Docked at Raffles Marina, Singapore, this unusual-looking structure with portholes and a huge timber drum is actually a boathouse named Nautique – the home of Kevin Hill and his wife Kelly Chan.
Kevin is the third of three generations of English professionals and craftsmen involved in the construction industry, specialising in timber. Having lived in Singapore since 1992, he understands tropical timbers very well and often specifies Malaysian timbers due to their legal credentials. As a specialist timber contractor, he conceived the idea of a boathouse that meets all the requirements of a boat with the comfort of an apartment.
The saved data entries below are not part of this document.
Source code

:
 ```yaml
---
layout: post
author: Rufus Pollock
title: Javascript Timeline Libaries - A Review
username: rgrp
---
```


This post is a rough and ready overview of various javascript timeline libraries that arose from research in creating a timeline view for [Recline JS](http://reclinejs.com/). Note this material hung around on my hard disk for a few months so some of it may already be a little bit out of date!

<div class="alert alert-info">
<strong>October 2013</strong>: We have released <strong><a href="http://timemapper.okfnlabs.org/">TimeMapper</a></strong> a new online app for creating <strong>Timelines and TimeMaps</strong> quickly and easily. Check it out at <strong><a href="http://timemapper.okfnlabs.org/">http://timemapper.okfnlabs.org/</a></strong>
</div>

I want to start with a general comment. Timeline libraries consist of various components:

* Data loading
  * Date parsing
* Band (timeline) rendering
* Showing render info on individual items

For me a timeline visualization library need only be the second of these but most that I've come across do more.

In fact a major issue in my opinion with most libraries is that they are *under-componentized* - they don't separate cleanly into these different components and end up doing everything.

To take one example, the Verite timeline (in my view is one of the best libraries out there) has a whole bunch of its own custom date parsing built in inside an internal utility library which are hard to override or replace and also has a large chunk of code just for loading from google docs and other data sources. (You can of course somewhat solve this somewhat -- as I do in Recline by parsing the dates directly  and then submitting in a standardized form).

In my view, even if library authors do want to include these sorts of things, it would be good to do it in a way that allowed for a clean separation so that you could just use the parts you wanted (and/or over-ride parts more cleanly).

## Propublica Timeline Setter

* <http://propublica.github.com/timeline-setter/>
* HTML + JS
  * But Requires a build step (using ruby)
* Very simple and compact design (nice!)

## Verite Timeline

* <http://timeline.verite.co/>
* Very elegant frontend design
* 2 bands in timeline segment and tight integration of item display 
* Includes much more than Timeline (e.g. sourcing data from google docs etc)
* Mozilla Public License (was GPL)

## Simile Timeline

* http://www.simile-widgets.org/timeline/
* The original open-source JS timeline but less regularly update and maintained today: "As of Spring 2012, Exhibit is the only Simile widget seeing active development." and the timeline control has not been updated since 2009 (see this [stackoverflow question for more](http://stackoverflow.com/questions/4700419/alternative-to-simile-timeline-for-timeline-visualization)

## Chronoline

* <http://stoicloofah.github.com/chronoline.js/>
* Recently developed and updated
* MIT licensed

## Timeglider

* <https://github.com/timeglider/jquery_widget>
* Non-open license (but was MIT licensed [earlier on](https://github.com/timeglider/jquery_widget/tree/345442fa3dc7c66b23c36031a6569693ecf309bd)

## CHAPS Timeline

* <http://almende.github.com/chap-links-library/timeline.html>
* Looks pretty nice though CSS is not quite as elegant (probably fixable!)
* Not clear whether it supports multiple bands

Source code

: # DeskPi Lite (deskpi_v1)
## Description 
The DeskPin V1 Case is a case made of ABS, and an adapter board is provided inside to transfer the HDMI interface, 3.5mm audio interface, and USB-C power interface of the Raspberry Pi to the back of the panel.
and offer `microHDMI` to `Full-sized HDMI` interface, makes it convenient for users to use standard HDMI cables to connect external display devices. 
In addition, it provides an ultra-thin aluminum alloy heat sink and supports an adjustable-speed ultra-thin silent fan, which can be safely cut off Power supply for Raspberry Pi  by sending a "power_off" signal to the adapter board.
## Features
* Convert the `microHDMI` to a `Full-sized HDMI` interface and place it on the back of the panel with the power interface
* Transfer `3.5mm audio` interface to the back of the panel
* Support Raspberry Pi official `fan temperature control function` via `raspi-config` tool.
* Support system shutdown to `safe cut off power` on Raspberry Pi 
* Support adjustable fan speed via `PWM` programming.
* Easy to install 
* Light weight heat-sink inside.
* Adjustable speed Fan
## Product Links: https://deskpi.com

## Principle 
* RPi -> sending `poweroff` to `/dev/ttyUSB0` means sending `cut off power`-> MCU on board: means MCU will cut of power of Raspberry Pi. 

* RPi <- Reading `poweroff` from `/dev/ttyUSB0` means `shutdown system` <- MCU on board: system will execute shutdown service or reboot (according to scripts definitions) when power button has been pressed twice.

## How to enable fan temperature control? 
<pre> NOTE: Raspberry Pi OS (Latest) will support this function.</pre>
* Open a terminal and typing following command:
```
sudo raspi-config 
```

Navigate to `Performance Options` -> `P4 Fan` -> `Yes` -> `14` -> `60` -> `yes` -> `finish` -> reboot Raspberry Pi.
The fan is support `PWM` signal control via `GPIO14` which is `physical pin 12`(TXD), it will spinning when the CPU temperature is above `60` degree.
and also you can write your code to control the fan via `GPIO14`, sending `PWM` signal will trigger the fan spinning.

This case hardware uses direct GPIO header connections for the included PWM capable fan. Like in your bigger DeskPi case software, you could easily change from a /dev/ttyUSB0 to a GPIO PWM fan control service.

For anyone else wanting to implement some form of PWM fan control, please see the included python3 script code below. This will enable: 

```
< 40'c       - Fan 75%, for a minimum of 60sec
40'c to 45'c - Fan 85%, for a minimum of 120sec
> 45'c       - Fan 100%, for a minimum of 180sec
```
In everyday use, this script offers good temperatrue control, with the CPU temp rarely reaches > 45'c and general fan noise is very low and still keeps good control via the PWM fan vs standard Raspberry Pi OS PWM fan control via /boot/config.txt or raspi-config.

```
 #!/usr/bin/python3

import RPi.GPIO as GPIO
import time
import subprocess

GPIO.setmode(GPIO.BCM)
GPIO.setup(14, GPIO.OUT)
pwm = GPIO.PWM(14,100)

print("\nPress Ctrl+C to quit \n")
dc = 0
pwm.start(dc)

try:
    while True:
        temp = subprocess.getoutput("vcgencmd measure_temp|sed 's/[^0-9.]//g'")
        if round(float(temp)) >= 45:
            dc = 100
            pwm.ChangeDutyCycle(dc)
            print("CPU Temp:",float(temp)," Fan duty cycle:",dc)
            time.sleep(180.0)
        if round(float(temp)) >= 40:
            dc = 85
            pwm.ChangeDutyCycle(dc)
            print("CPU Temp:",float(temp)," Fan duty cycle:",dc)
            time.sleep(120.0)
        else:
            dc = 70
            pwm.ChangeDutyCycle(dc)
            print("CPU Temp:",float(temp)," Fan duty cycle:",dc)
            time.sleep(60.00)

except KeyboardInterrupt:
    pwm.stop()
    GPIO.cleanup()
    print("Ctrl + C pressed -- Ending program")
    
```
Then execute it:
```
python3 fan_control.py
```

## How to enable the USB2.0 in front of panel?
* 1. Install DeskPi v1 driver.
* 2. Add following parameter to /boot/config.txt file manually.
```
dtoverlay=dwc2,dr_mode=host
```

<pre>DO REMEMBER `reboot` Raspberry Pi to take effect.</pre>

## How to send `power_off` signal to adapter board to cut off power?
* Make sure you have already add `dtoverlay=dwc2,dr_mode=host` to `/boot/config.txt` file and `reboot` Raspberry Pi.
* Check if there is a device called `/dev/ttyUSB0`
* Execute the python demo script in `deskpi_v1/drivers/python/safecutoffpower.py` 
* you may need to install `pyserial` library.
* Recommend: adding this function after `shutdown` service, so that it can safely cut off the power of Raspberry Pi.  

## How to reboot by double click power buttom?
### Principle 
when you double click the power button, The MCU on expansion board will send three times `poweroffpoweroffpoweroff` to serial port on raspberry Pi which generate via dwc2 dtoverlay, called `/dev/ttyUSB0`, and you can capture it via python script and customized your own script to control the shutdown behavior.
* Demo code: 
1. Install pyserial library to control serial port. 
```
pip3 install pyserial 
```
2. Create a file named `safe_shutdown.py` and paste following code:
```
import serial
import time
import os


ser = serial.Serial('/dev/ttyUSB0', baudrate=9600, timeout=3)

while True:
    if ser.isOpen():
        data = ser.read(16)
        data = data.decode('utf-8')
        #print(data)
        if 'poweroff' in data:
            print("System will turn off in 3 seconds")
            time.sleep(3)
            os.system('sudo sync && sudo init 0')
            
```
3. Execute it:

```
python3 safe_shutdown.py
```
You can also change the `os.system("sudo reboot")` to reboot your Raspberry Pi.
It is effectively a floating water villa, the construction of which did no harm to the seabed.
The 2,000-square-foot Nautique consists of three levels; the lowest level is equipped with a kitchenette, bathroom and a lounge that opens out to a patio. A master bedroom with an en suite bathroom occupies the middle floor while the top level is an open-air entertainment deck complete with a jacuzzi. Nautique has just enough propulsion for manoeuvres, but for long distances, it needs to be tugged. It is extremely safe and stable, as inclination tests with 30 people on it moving from side to side swayed it by no more than two degrees.
The eye-catching timber drum is actually the stair tower, which is framed in Balau and clad in Merbau. The decking is made of Teak while the floors are balau joists with tongue-and-grooved merbau strips.
The interiors are furnished for luxury and comfort: merbau floors and ceiling, polished marble in the bathroom, handcrafted stained glass portholes, solid Teak furniture and cosy sofas. The boathouse, apart from being the owner’s ideal retreat, is meant to be a prototype for floating luxury villas that could be tugged to exotic locations and quiet islands for a truly private escapade, without feeling that one is on a boat. Indeed, it could also be said that with such an awesome and luxurious villa floating on water at home, who needs to go away for holiday?